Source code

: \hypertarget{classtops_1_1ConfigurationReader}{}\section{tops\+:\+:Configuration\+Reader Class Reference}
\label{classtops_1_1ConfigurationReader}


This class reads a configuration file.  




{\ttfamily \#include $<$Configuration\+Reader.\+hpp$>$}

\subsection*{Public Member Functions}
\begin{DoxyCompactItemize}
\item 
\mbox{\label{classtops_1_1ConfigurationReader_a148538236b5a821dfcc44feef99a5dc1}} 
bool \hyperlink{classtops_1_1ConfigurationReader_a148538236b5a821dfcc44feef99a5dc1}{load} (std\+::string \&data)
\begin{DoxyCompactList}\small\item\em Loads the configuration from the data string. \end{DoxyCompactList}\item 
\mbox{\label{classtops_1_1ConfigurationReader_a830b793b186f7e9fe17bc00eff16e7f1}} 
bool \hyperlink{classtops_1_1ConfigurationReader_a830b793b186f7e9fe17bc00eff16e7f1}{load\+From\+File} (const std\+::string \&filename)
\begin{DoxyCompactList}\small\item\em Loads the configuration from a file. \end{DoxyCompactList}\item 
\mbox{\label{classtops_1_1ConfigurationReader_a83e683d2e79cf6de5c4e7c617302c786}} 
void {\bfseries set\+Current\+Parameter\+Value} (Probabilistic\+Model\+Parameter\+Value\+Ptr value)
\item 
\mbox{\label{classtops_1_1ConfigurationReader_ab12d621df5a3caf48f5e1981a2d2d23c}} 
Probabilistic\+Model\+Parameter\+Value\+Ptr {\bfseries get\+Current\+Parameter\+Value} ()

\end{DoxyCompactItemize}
...
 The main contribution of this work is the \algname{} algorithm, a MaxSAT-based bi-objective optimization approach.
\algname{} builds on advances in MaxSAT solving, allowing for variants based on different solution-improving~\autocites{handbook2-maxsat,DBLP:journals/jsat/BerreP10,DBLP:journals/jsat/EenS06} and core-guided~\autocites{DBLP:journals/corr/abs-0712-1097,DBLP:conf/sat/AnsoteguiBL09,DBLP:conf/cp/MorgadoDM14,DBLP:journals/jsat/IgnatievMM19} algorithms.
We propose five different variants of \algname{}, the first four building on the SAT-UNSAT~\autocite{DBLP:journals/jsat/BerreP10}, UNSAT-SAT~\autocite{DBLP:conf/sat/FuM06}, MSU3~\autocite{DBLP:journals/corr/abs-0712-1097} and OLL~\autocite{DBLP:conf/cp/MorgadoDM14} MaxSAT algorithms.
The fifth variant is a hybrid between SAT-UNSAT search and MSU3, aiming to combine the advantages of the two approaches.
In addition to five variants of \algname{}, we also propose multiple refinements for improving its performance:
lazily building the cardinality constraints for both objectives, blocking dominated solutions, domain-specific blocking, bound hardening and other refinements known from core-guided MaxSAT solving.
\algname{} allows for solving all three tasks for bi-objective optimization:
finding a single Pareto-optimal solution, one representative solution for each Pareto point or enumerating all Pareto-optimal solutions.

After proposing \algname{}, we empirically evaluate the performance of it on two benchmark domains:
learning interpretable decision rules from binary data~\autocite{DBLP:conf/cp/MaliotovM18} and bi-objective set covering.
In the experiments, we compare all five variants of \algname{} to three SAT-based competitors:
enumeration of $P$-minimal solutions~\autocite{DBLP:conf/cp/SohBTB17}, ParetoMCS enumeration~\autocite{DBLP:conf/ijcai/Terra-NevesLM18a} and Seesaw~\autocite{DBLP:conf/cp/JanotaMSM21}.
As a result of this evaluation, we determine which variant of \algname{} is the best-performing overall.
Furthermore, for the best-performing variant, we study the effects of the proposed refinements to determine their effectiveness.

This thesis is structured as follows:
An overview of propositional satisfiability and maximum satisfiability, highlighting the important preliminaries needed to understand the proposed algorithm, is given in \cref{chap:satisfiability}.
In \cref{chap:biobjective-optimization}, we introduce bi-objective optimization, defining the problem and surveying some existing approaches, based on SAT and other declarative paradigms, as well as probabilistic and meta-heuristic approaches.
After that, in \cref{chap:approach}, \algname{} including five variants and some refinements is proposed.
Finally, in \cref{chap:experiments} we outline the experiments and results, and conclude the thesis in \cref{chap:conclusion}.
* * *
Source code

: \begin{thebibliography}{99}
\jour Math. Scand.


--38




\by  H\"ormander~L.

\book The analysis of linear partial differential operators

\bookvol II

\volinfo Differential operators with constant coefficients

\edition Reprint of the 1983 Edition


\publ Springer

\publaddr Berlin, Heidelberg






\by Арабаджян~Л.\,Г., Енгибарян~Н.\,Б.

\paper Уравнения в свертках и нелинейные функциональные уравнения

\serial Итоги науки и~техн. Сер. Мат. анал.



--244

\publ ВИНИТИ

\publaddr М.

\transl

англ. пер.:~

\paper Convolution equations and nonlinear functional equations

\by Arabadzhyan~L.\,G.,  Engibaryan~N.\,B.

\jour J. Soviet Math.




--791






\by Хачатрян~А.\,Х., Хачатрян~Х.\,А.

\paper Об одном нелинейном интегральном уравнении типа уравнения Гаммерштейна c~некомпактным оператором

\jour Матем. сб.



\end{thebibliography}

• _Work to complete_: Within the records above, find every line holding the word "thesis" and give the total as a bare number.

• _Result_: 2